◆ What to do
Reproduce exactly the lines of the material beneath, from the line that contains "To deal with" to the line that contains "involves the unknown", both included, and no other lines.

◆ Material supplied

%%

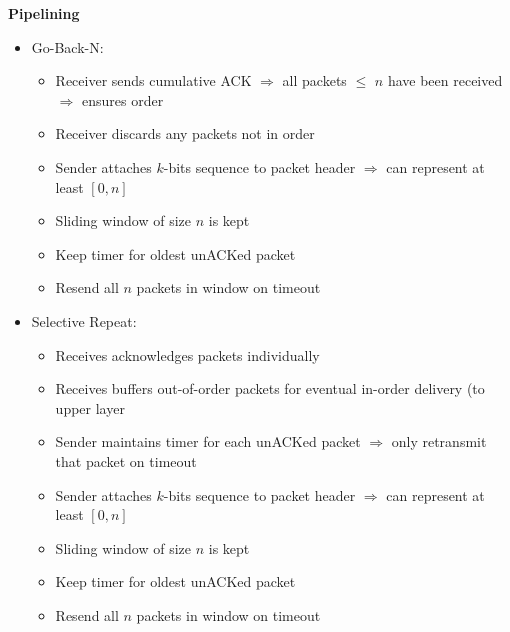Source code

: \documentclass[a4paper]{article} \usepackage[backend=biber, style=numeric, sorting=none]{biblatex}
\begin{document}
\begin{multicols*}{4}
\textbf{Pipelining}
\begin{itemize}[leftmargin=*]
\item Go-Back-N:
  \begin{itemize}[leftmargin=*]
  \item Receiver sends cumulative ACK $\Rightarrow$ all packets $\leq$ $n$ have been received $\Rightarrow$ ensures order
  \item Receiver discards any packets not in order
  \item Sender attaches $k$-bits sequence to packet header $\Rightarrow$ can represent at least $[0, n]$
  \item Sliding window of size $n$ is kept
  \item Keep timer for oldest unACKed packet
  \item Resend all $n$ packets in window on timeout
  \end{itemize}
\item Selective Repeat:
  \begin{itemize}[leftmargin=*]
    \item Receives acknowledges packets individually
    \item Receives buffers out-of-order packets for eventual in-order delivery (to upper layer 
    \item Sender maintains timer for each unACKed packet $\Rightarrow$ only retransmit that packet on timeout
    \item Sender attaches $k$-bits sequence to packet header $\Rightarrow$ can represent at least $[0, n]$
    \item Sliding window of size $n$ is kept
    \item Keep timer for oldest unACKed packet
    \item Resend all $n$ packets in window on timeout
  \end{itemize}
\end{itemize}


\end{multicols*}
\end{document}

%%
%%

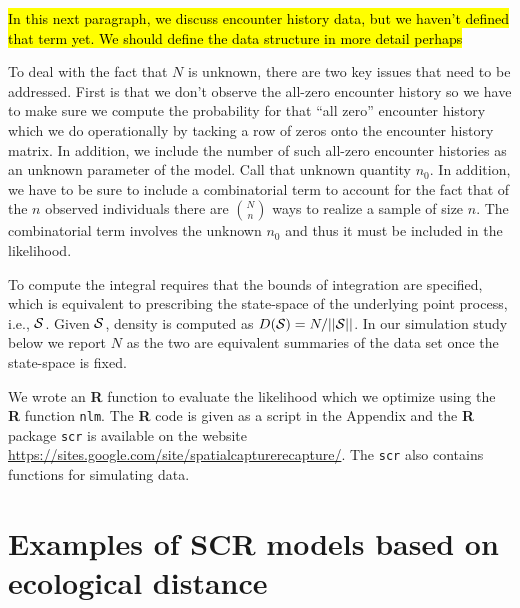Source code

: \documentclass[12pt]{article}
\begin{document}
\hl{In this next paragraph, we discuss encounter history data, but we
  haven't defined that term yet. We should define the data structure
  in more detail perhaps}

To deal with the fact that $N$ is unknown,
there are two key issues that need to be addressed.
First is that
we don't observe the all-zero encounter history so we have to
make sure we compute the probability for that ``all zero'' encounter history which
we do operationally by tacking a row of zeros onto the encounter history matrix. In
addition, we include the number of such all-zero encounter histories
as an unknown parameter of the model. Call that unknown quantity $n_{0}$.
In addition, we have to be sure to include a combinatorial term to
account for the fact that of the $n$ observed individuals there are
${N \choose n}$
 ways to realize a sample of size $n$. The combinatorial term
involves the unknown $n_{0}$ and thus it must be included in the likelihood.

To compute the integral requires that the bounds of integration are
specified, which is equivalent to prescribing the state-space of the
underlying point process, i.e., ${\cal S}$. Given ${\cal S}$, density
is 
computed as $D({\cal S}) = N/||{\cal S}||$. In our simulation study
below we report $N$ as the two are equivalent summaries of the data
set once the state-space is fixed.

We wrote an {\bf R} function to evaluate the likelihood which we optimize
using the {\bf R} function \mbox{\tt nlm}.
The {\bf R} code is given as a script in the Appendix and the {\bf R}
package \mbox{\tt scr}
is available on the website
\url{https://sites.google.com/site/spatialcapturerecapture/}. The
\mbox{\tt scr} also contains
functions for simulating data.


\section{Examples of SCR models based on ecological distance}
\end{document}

%%

◆ Solution below
To deal with the fact that $N$ is unknown,
there are two key issues that need to be addressed.
First is that
we don't observe the all-zero encounter history so we have to
make sure we compute the probability for that ``all zero'' encounter history which
we do operationally by tacking a row of zeros onto the encounter history matrix. In
addition, we include the number of such all-zero encounter histories
as an unknown parameter of the model. Call that unknown quantity $n_{0}$.
In addition, we have to be sure to include a combinatorial term to
account for the fact that of the $n$ observed individuals there are
${N \choose n}$
 ways to realize a sample of size $n$. The combinatorial term
involves the unknown $n_{0}$ and thus it must be included in the likelihood.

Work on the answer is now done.